Why is the graphics subsystem not in Ring 3 but in Ring 0?
The short answer is that because Microsoft has done it this way, and we aim for driver compatibility, we have to do it the same way.
Why did Microsoft put the GUI in Ring 0?
Because this gives quite an advantage in speed. Contrary to a GUI-server, which will run in its own process, there are no context changes necessary when performing GUI operations. This does make the architecture less clean of course, and when the GUI crashes, the whole system crashes. The same discussion took place in Redmond, when the GUI went into the kernel in Microsoft(R) Windows(R) NT 4.0. They came to the conclusion that the GUI has matured, so that nothing will go wrong unless a faulty driver is present, and that the consequences are similar to when something goes wrong in user mode.
Does ReactOS have the same security problems as Microsoft(R) Windows(R)?
Microsoft(R) Windows(R) NT and successors aren't really inherently insecure systems. We believe that Microsoft made a secure system insecure as a result of some poor decisions. For example, Windows XP gives every user Administrator rights by default. Some services are poorly implemented and ease of use often takes priority over security.
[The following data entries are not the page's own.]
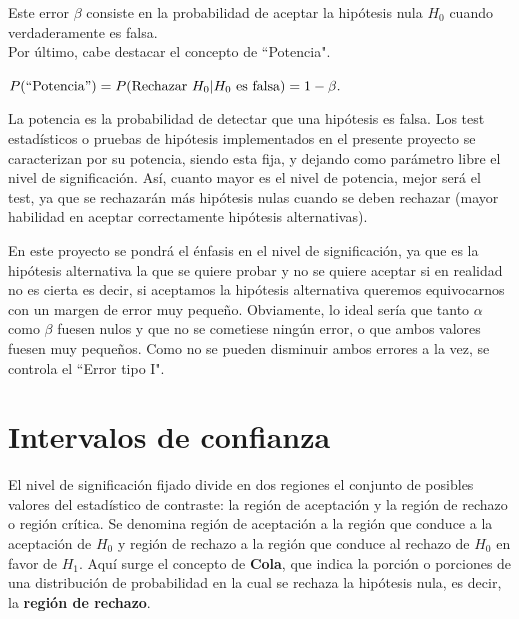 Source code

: Este error $\beta$ consiste en la probabilidad de aceptar la hipótesis nula $H_0$ cuando verdaderamente es
falsa.
\\Por último, cabe destacar el concepto de ``Potencia".
\begin{center}
$P(\mbox{``Potencia}") = P(\mbox{Rechazar } H_0|H_0 \mbox{ es falsa}) =1-\beta.$
\end{center}
La potencia es la probabilidad de detectar que una hipótesis es falsa. Los test estadísticos o pruebas de hipótesis
implementados en el presente proyecto se caracterizan por su potencia, siendo esta fija, y dejando como parámetro
libre el nivel de significación. Así, cuanto mayor es el nivel de potencia, mejor será el test, ya que se rechazarán
más hipótesis nulas cuando se deben rechazar (mayor habilidad en aceptar correctamente hipótesis alternativas).

En este proyecto se pondrá el énfasis en el nivel de significación, ya que es la hipótesis alternativa la que se
quiere probar y no se quiere aceptar si en realidad no es cierta es decir, si aceptamos la hipótesis alternativa
queremos equivocarnos con un margen de error muy pequeño. Obviamente, lo ideal sería que tanto $\alpha$ como
$\beta$ fuesen nulos y que no se cometiese ningún error, o que ambos valores fuesen muy pequeños. Como no se pueden
disminuir ambos errores a la vez, se controla el ``Error tipo I".


\section{Intervalos de confianza}
El nivel de significación fijado divide en dos regiones el conjunto de posibles valores del estadístico de
contraste: la región de aceptación y la región de rechazo o región crítica. Se denomina región de aceptación
a la región que conduce a la aceptación de $H_0$ y región de rechazo a la región que conduce al rechazo de $H_0$
en favor de $H_1$. Aquí surge el concepto de \textbf{Cola}, que indica la porción o porciones de una distribución
de probabilidad en la cual se rechaza la hipótesis nula, es decir, la \textbf{región de rechazo}.

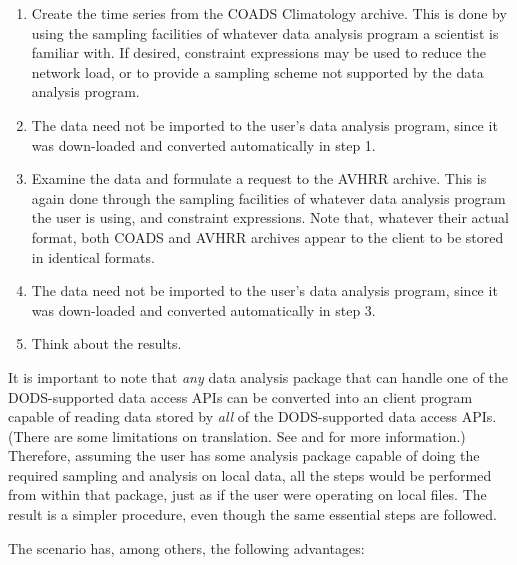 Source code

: \begin{enumerate}

\item Create the time series from the COADS Climatology archive. This is
done by using the sampling facilities of whatever data analysis program
a scientist is familiar with.  If desired, \opendap constraint expressions
may be used to reduce the network load, or to provide a sampling scheme
not supported by the data analysis program.

\item The data need not be imported to the user's data analysis program,
since it was down-loaded and converted automatically in step 1.

\item Examine the data and formulate a request to the AVHRR archive. This
is again done through the sampling facilities of whatever data analysis
program the user is using, and \opendap constraint expressions.  Note that,
whatever their actual format, both COADS and AVHRR archives appear to the
\opendap client to be stored in identical formats.

\item The data need not be imported to the user's data analysis program,
since it was down-loaded and converted automatically in step 3.

\item Think about the results.

\end{enumerate}

It is important to note that {\em any} data analysis package that can
handle one of the DODS-supported data access APIs can be converted
into an \opendap client program capable of reading data stored by {\em all}
of the DODS-supported data access APIs. (There are some limitations on
translation. See  and
 for more information.) Therefore, assuming
the user has some analysis package capable of doing the required
sampling and analysis on local data, all the steps would be performed
from within that package, just as if the user were operating on local
files. The result is a simpler procedure, even though the same 
essential steps are followed.

The \opendap scenario has, among others, the following advantages:

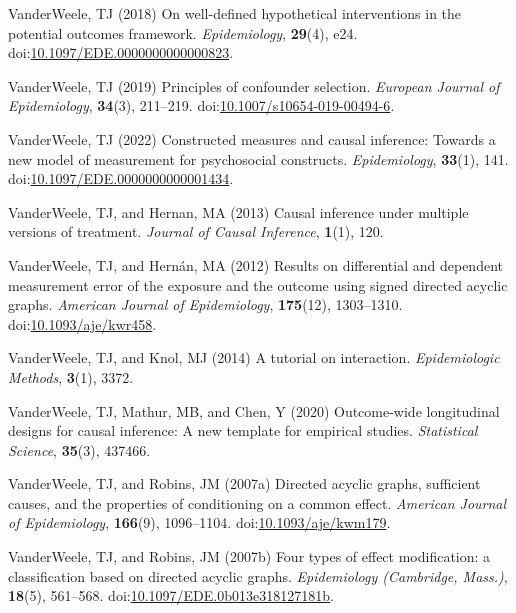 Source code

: \documentclass[
  singlecolumn]{article}
\newlength{\cslhangindent}
\newenvironment{CSLReferences}[2] %
 {\begin{list}{}{%
  \setlength{\itemindent}{0pt}
  \setlength{\leftmargin}{0pt}
  \setlength{\parsep}{0pt}
  \ifodd #1
   \setlength{\leftmargin}{\cslhangindent}
   \setlength{\itemindent}{-1\cslhangindent}
  \fi
  \setlength{\itemsep}{#2\baselineskip}}}
 {\end{list}}
\begin{document}
\begin{CSLReferences}{1}{0}
VanderWeele, TJ (2018) On well-defined hypothetical interventions in the
potential outcomes framework. \emph{Epidemiology}, \textbf{29}(4), e24.
doi:\href{https://doi.org/10.1097/EDE.0000000000000823}{10.1097/EDE.0000000000000823}.

VanderWeele, TJ (2019) Principles of confounder selection.
\emph{European Journal of Epidemiology}, \textbf{34}(3), 211--219.
doi:\href{https://doi.org/10.1007/s10654-019-00494-6}{10.1007/s10654-019-00494-6}.

VanderWeele, TJ (2022) Constructed measures and causal inference:
Towards a new model of measurement for psychosocial constructs.
\emph{Epidemiology}, \textbf{33}(1), 141.
doi:\href{https://doi.org/10.1097/EDE.0000000000001434}{10.1097/EDE.0000000000001434}.

VanderWeele, TJ, and Hernan, MA (2013) Causal inference under multiple
versions of treatment. \emph{Journal of Causal Inference},
\textbf{1}(1), 120.

VanderWeele, TJ, and Hernán, MA (2012) Results on differential and
dependent measurement error of the exposure and the outcome using signed
directed acyclic graphs. \emph{American Journal of Epidemiology},
\textbf{175}(12), 1303--1310.
doi:\href{https://doi.org/10.1093/aje/kwr458}{10.1093/aje/kwr458}.

VanderWeele, TJ, and Knol, MJ (2014) A tutorial on interaction.
\emph{Epidemiologic Methods}, \textbf{3}(1), 3372.

VanderWeele, TJ, Mathur, MB, and Chen, Y (2020) Outcome-wide
longitudinal designs for causal inference: A new template for empirical
studies. \emph{Statistical Science}, \textbf{35}(3), 437466.

VanderWeele, TJ, and Robins, JM (2007a) Directed acyclic graphs,
sufficient causes, and the properties of conditioning on a common
effect. \emph{American Journal of Epidemiology}, \textbf{166}(9),
1096--1104.
doi:\href{https://doi.org/10.1093/aje/kwm179}{10.1093/aje/kwm179}.

VanderWeele, TJ, and Robins, JM (2007b) Four types of effect
modification: a classification based on directed acyclic graphs.
\emph{Epidemiology (Cambridge, Mass.)}, \textbf{18}(5), 561--568.
doi:\href{https://doi.org/10.1097/EDE.0b013e318127181b}{10.1097/EDE.0b013e318127181b}.


\end{CSLReferences}
\end{document}
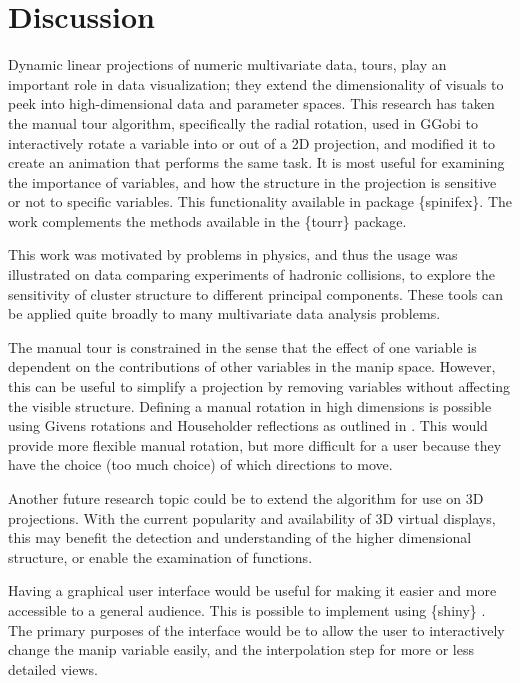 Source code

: \documentclass{template/monashthesis}
\begin{document}
\hypertarget{sec:discussion}{%
\section{Discussion}\label{sec:discussion}}

Dynamic linear projections of numeric multivariate data, tours, play an important role in data visualization; they extend the dimensionality of visuals to peek into high-dimensional data and parameter spaces. This research has taken the manual tour algorithm, specifically the radial rotation, used in GGobi \autocite{swayne_ggobi:_2003} to interactively rotate a variable into or out of a 2D projection, and modified it to create an animation that performs the same task. It is most useful for examining the importance of variables, and how the structure in the projection is sensitive or not to specific variables. This functionality available in package \{spinifex\}. The work complements the methods available in the \{tourr\} package.

This work was motivated by problems in physics, and thus the usage was illustrated on data comparing experiments of hadronic collisions, to explore the sensitivity of cluster structure to different principal components. These tools can be applied quite broadly to many multivariate data analysis problems.

The manual tour is constrained in the sense that the effect of one variable is dependent on the contributions of other variables in the manip space. However, this can be useful to simplify a projection by removing variables without affecting the visible structure. Defining a manual rotation in high dimensions is possible using Givens rotations and Householder reflections as outlined in \textcite{buja_computational_2005}. This would provide more flexible manual rotation, but more difficult for a user because they have the choice (too much choice) of which directions to move.

Another future research topic could be to extend the algorithm for use on 3D projections. With the current popularity and availability of 3D virtual displays, this may benefit the detection and understanding of the higher dimensional structure, or enable the examination of functions.

Having a graphical user interface would be useful for making it easier and more accessible to a general audience. This is possible to implement using \{shiny\} \autocite{chang_shiny_2020}. The primary purposes of the interface would be to allow the user to interactively change the manip variable easily, and the interpolation step for more or less detailed views.
\end{document}
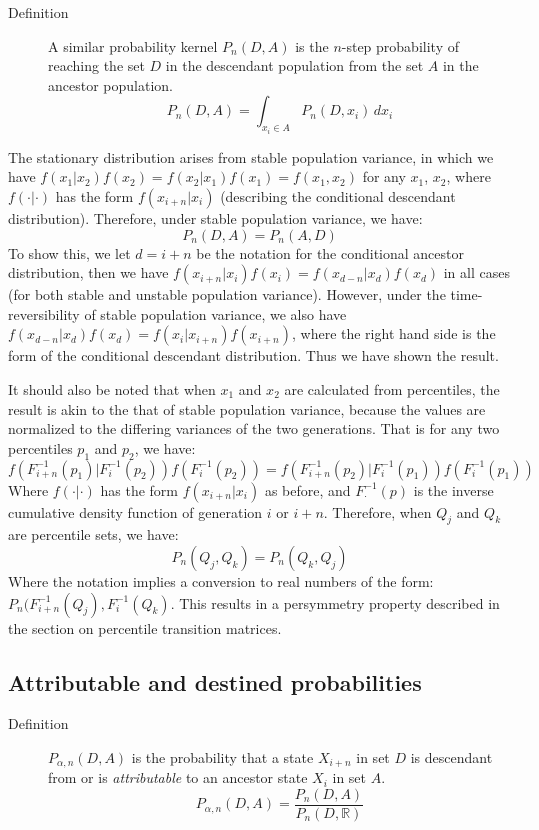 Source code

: \documentclass[a4paper,11pt]{article} %
\begin{document}
\begin{description}
\item [Definition] A similar probability kernel $P_n(D, A)$ is the $n$-step probability of reaching the set $D$ in the descendant population from the set $A$ in the ancestor population. 
$$P_n(D, A) = \int_{x_i\in A}^{} P_n(D, x_i) \, dx_i$$
\end{description}

The stationary distribution arises from stable population variance, in which we have $f(x_1|x_2)f(x_2) = f(x_2|x_1)f(x_1) = f(x_1, x_2)$ for any $x_1$, $x_2$, where $f(\cdot|\cdot)$ has the form $f(x_{i+n}|x_i)$ (describing the conditional descendant distribution). Therefore, under stable population variance, we have: 
$$P_n(D, A) = P_n(A, D)$$
To show this, we let $d = i+n$ be the notation for the conditional ancestor distribution, then we have $f(x_{i+n}|x_i)f(x_i) = f(x_{d-n}|x_d)f(x_d)$ in all cases (for both stable and unstable population variance). However, under the time-reversibility of stable population variance, we also have $f(x_{d-n}|x_d)f(x_d) = f(x_{i}|x_{i+n})f(x_{i+n})$, where the right hand side is the form of the conditional descendant distribution. Thus we have shown the result. 

It should also be noted that when $x_1$ and $x_2$ are calculated from percentiles, the result is akin to the that of stable population variance, because the values are normalized to the differing variances of the two generations. That is for any two percentiles $p_1$ and $p_2$, we have: 
$$f(F_{i+n}^{-1}(p_1)|F_i^{-1}(p_2))f(F_i^{-1}(p_2)) = f(F_{i+n}^{-1}(p_2)|F_i^{-1}(p_1))f(F_i^{-1}(p_1))$$
Where $f(\cdot|\cdot)$ has the form $f(x_{i+n}|x_i)$ as before, and $F_{\cdot}^{-1}(p)$ is the inverse cumulative density function of generation $i$ or $i+n$. Therefore, when $Q_j$ and $Q_k$ are percentile sets, we have:
$$P_n(Q_j, Q_k) = P_n(Q_k, Q_j)$$ 
Where the notation implies a conversion to real numbers of the form: $P_n(F_{i+n}^{-1}(Q_j), F_i^{-1}(Q_k)$. This results in a persymmetry property described in the section on percentile transition matrices. 


\subsection{Attributable and destined probabilities}

\begin{description}
\item [Definition] $P_{\alpha , n}(D, A)$ is the probability that a state $X_{i+n}$ in set $D$ is descendant from or is \emph{attributable} to an ancestor state $X_i$ in set $A$.
$$P_{\alpha , n}(D, A) = \frac{P_n(D, A)}{P_n(D, \mathbb{R})}$$
\end{description}
\end{document}
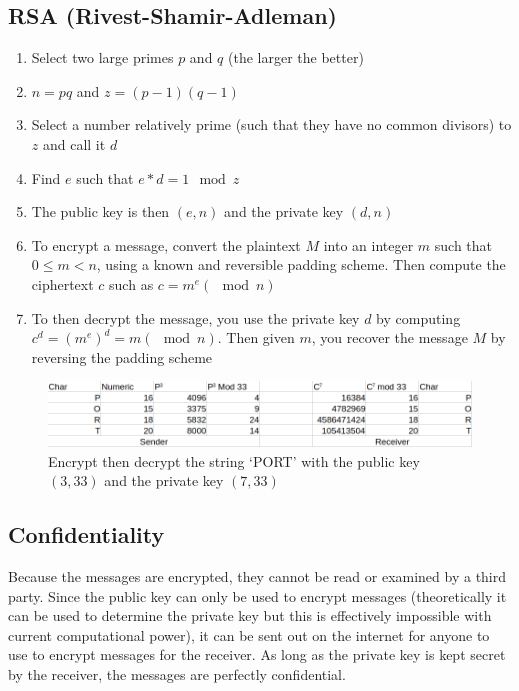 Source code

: \subsection*{RSA (Rivest-Shamir-Adleman)}

\begin{enumerate}
  \item Select two large primes $p$ and $q$ (the larger the better)
  \item $n = pq$ and $z = (p - 1)(q - 1)$
  \item Select a number relatively prime (such that they have no common divisors) to $z$ and call it $d$
  \item Find $e$ such that $e * d = 1 \mod z$
  \item The public key is then $(e, n)$ and the private key $(d, n)$
  \item To encrypt a message, convert the plaintext $M$ into an integer $m$ such that $0 \leq m < n$, using a known
   and reversible padding scheme. Then compute the ciphertext $c$ such as $c = m^e (\mod n)$
  \item To then decrypt the message, you use the private key $d$ by computing $c^d = {(m^e)}^d = m (\mod n)$. Then given
   $m$, you recover the message $M$ by reversing the padding scheme
\end{enumerate}

\begin{figure}[h]
  \caption{Encrypt then decrypt the string `PORT' with the public key $(3, 33)$ and the private key $(7, 33)$}
  \includegraphics[width=0.9\linewidth]{assets/lect3-ex1.png}
  \centering
\end{figure}

\subsection*{Confidentiality}

Because the messages are encrypted, they cannot be read or examined by a third party. Since the public key can only be
 used to encrypt messages (theoretically it can be used to determine the private key but this is effectively impossible
 with current computational power), it can be sent out on the internet for anyone to use to encrypt messages for the
 receiver. As long as the private key is kept secret by the receiver, the messages are perfectly confidential.

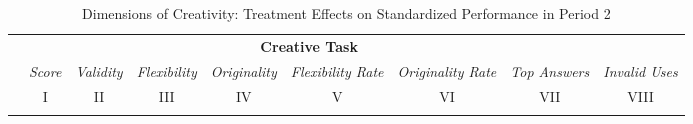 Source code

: \begin{landscape}
\begin{table}
\caption{Dimensions of Creativity: Treatment Effects on Standardized Performance in Period 2}
\begin{center}%
{\small\renewcommand{\arraystretch}{0.9}%
\begin{tabular}{lcccccccc}
\hline\hline\noalign{\smallskip}
 &     \multicolumn{7}{c}{\bf Creative Task}  &\\
&    \it Score &  \it Validity  &  \it Flexibility & \it Originality & \it Flexibility Rate  & \it Originality Rate  & \it Top Answers & \it Invalid Uses   \\
&          I       &      II         &       III         &       IV          &     V     & VI & VII & VIII      \\
\hline\noalign{\smallskip}		


\end{tabular}}
\end{center}
\end{table}
\end{landscape}
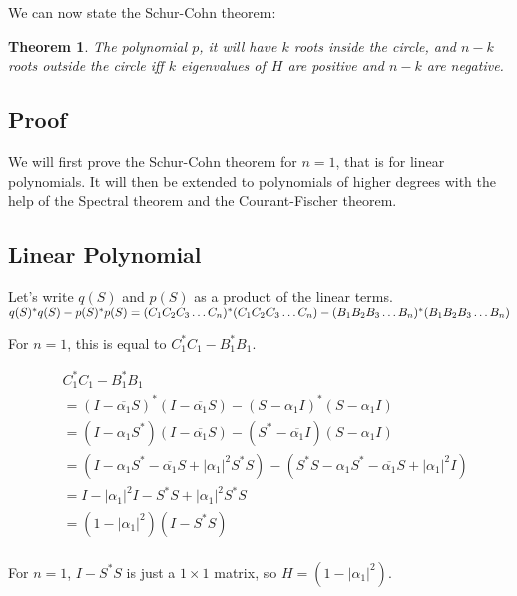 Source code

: \documentclass[twofold]{article}
\newcommand*\conj[1]{\overline{#1}}
\newcommand*\adj[1]{#1^*}
\newcommand*\abs[1]{\left \vert #1 \right\vert}
\theoremstyle{plain}
\newtheorem{theorem}{Theorem}
\theoremstyle{definition}
\theoremstyle{remark}
\begin{document}
We can now state the Schur-Cohn theorem:

\begin{theorem}The polynomial \(p\), it will have \(k\) roots inside the circle, and \(n-k\) roots outside the circle iff \(k\) eigenvalues of \(H\) are positive and \(n-k\) are negative. \end{theorem}

\subsection{Proof}

We will first prove the Schur-Cohn theorem for \(n =1\), that is for linear polynomials. It will then be extended to polynomials of higher degrees with the help of the Spectral theorem and the Courant-Fischer theorem. 


\subsection{Linear Polynomial}


Let's write \(q(S)\) and \(p(S)\) as a product of the linear terms. \(\adj{q(S)} q(S) - \adj{p(S)} p(S) \\= \adj{(C_1C_2C_3 \ldots C_n)}(C_1C_2C_3\ldots C_n) - \adj{(B_1B_2B_3\ldots B_n)} (B_1B_2B_3\ldots B_n)\)

For \(n =1\), this is equal to \(\adj{C_1} C_1 - \adj{B_1} B_1\). 

\begin{equation*}
\begin{split}
&    \adj{C_1}C_1 - \adj{B_1} B_1 \\
 & = \adj{(I - \conj{\alpha_1}S)} (I - \conj{\alpha_1}S) - \adj{(S - \alpha_1 I)} (S - \alpha_1 I) \\
& = (I - \alpha_1\adj{S}) (I - \conj{\alpha_1}S) - (\adj{S} - \conj{\alpha_1} I) (S - \alpha_1 I) \\
 & = (I - \alpha_1\adj{S} - \conj{\alpha_1}S + \abs{\alpha_1}^2 \adj{S} S) - (\adj{S} S - \alpha_1 \adj{S} - \conj{\alpha_1} S + \abs{\alpha_1}^2I)\\
& = I - \abs{\alpha_1}^2 I - \adj{S} S + \abs{\alpha_1}^2 \adj{S} S \\
& = (1 - \abs{\alpha_1}^2) (I - \adj{S} S) \\
\end{split}
\end{equation*}

For \(n = 1\), \(I - \adj{S}S\) is just a \(1 \times 1\) matrix, so \(H = (1 - \abs{\alpha_1}^2)\). 
\end{document}
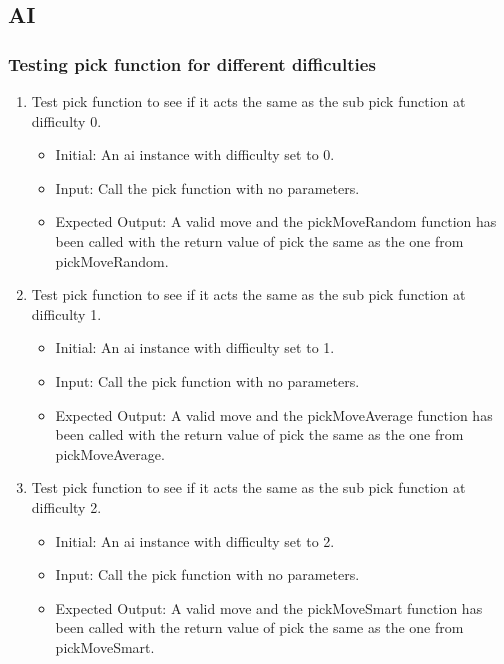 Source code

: \documentclass[12pt, titlepage]{article}
\begin{document}
\subsection{AI}
\subsubsection {Testing pick function for different difficulties}
\begin{enumerate}
	\item Test pick function to see if it acts the same as the sub pick function at difficulty 0. \begin{itemize}
		      \item Initial: An ai instance with difficulty set to 0.
		      \item Input: Call the pick function with no parameters.
		      \item Expected Output: A valid move and the pickMoveRandom function has been called with the return value of pick the same as the one from pickMoveRandom.
	      \end{itemize}
	\item Test pick function to see if it acts the same as the sub pick function at difficulty 1. \begin{itemize}
		      \item Initial: An ai instance with difficulty set to 1.
		      \item Input: Call the pick function with no parameters.
		      \item Expected Output: A valid move and the pickMoveAverage function has been called with the return value of pick the same as the one from pickMoveAverage.
	      \end{itemize}
	\item Test pick function to see if it acts the same as the sub pick function at difficulty 2. \begin{itemize}
		      \item Initial: An ai instance with difficulty set to 2.
		      \item Input: Call the pick function with no parameters.
		      \item Expected Output: A valid move and the pickMoveSmart function has been called with the return value of pick the same as the one from pickMoveSmart.
	      \end{itemize}
\end{enumerate}
\end{document}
We can, however, rearrange these priorities in ReactOS. What will be problematic is that for a long time Microsoft hadn't pressured software creators to design their products to run with Normal user rights.
How do I trace an unhandled exception in user mode?
The trace looks something like this: (KERNEL32:process/create.c:328) Process terminated abnormally due to unhandled exception (KERNEL32:process/create.c:329) Address: 761a13e0 (KERNEL32:process/create.c:334) Frames: (KERNEL32:process/create.c:338) 761a2be9 Look at ReactOS/baseaddress.cfg, find the nearest lower address that matches the address you're trying to trace. Open the .map file for the corresponding DLL in the viewer and search for the offset.